A poesia é um fato consumado, não se discute; perguntas-me, no entanto, que orientação de trabalho seguir e que poetas deves ler. Eu tinha vontade de ser um grande poeta para te dizer como é que eles fazem. Só te posso dizer o que eu faço. Não sei como vem um poema. Às vezes uma palavra, uma frase ouvida, uma repentina imagem que me ocorre em qualquer parte, nas ocasiões mais insólitas. A esta imagem respondem outras. Por vezes uma rima até ajuda, com o inesperado da sua associação. (Em vez de associações de idéias, associações de imagem; creio ter sido esta a verdadeira conquista da poesia moderna.) Não lhes oponho trancas nem barreiras. Vai tudo para o papel. Guardo o papel, até que um dia o releio, já esquecido de tudo (a falta de memória é uma bênção nestes casos). Vem logo o trabalho de corte, pois noto logo o que estava demais ou o que era falso. Coisas que pareciam tão bonitinhas, mas que eram puro enfeite, coisas que eram puro desenvolvimento lógico (um poema não é um teorema) tudo isso eu deito abaixo, até ficar o essencial, isto é, o poema. Um poema tanto mais belo é quanto mais parecido for com o cavalo. Por não ter nada de mais nem nada de menos é que o cavalo é o mais belo ser da Criação.
Como vês, para isso é preciso uma luta constante. A minha está durando a vida inteira. O desfecho é sempre incerto. Sinto-me capaz de fazer um poema tão bom ou tão ruinzinho como aos 17 anos. Há na Bíblia uma passagem que não sei que sentido lhe darão os teólogos; é quando Jacob entra em luta com um anjo e lhe diz: “Eu não te largarei até que me abençoes”. Pois bem, haverá coisa melhor para indicar a luta do poeta com o poema? Não me perguntes, porém, a técninca dessa luta sagrada ou sacrílega. Cada poeta tem de descobrir, lutando, os seus próprios recursos. Só te digo que deves desconfiar dos truques da moda, que, quando muito, podem enganar o público e trazer-te uma efêmera popularidade.
Em todo caso, bem sabes que existe a métrica. Eu tive a vantagem de nascer numa época em que só se podia poetar dentro dos moldes clássicos. Era preciso ajustar as palavras naqueles moldes, obedecer àquelas rimas. Uma bela ginástica, meu poeta, que muitos de hoje acham ingenuamente desnecessária. Mas, da mesma forma que a gente primeiro aprendia nos cadernos de caligrafia para depois, com o tempo, adquirir uma letra própria, espelho grafológico da sua individualidade, eu na verdade te digo que só tem capacidade e moral para criar um ritmo livre quem for capaz de escrever um soneto clássico.
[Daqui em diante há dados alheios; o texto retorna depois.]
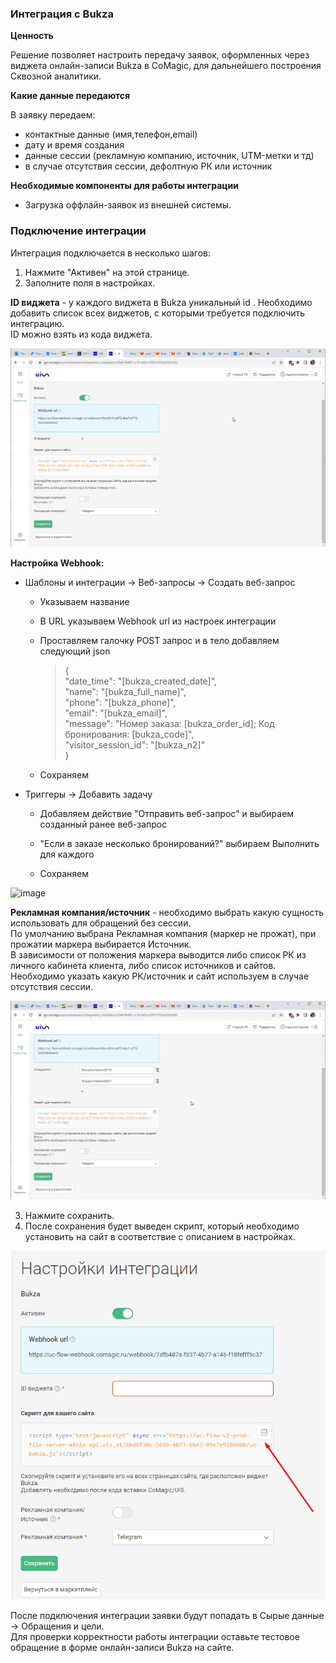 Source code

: ### Интеграция с Bukza

**Ценность**  

Решение позволяет настроить передачу заявок, оформленных через виджета онлайн-записи Bukza в CoMagic, для дальнейшего построения Сквозной аналитики.

 **Какие данные передаются**    
  
В заявку передаем:

- контактные данные (имя,телефон,email)
- дату и время создания
- данные сессии (рекламную компанию, источник, UTM-метки и тд)
- в случае отсутствия сессии, дефолтную РК или источник  

**Необходимые компоненты для работы интеграции**  
- Загрузка оффлайн-заявок из внешней системы.


### Подключение интеграции 

Интеграция подключается в несколько шагов:

1. Нажмите "Активен" на этой странице.
2. Заполните поля в настройках.  

**ID виджета** - у каждого виджета в Bukza уникальный id . Необходимо добавить список всех виджетов, с которыми требуется подключить интеграцию.   
ID можно взять из кода виджета. 

![image](bukza_widgets.gif)


**Настройка Webhook:**

- Шаблоны и интеграции → Веб-запросы → Создать веб-запрос
  - Указываем название
  - В URL указываем Webhook url из настроек интеграции
  - Проставляем галочку POST запрос и в тело добавляем следующий json
  
	> {  
"date_time": "[bukza_created_date]",  
"name": "[bukza_full_name]",  
"phone": "[bukza_phone]",  
"email": "[bukza_email]",  
"message": "Номер заказа: [bukza_order_id]; Код бронирования: [bukza_code]",  
"visitor_session_id": "[bukza_n2]"  
}  

  - Сохраняем 

- Триггеры → Добавить задачу 
  - Добавляем действие "Отправить веб-запрос" и выбираем созданный ранее веб-запрос

  - "Если в заказе несколько бронирований?" выбираем Выполнить для каждого

  - Сохраняем 

![image](bukza_hook.gif)


**Рекламная компания/источник** - необходимо выбрать какую сущность использовать для обращений без сессии.  
По умолчанию выбрана Рекламная компания (маркер не прожат), при прожатии маркера выбирается Источник.  
В зависимости от положения маркера выводится либо список РК из личного кабинета клиента, либо список источников и сайтов. Необходимо указать какую РК/источник и сайт используем в случае отсутствия сессии.

![image](bukza_PK.gif)

3. Нажмите сохранить.
4. После сохранения будет выведен скрипт, который необходимо установить на сайт в соответствие с описанием в настройках.

![image](bukza2.png)

После подключения интеграции заявки будут попадать в  Сырые данные -> Обращения и цели.  
Для проверки корректности работы интеграции оставьте тестовое обращение в форме онлайн-записи Bukza на сайте.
Verás com o tempo que cada poema, aliás, impõe sua forma; uns, as canções, já vêm dançando, com as rimas de mãos dadas, outros, os dionisíacos (ou histriônicos, como queiras) até parecem aqualoucos. E um conselho, afinal: não cortes demais (um poema não é um esquema); eu próprio que tanto te recomendei a contenção, às vezes me distendo, me largo num poema que vai lá seguindo com os detritos, como um rio de enchente, e que me faz bem, porque o espreguiçamento é também uma ginástica. Desculpa se tudo isso é uma coisa óbvia; mas para muitos, que tu conheces, ainda não é; mostra-lhes, pois, estas linhas.
Agora, que poetas deves ler? Simplesmente os poetas de que gostares e eles assim te ajudarão a compreender-te, em vez de tu a eles. São os únicos que te convêm, pois cada um só gosta de quem se parece consigo. Já escrevi, e repito: o que chamam de influência poética é apenas confluência. Já li poetas de renome universal e, mais grave ainda, de renome nacional, e que no entanto me deixaram indiferente. De quem a culpa? De ninguém. É que não eram da minha família.
Enfim, meu poeta, trabalhe, trabalhe em seus versos e em você mesmo e apareça-me daqui a vinte anos. Combinado?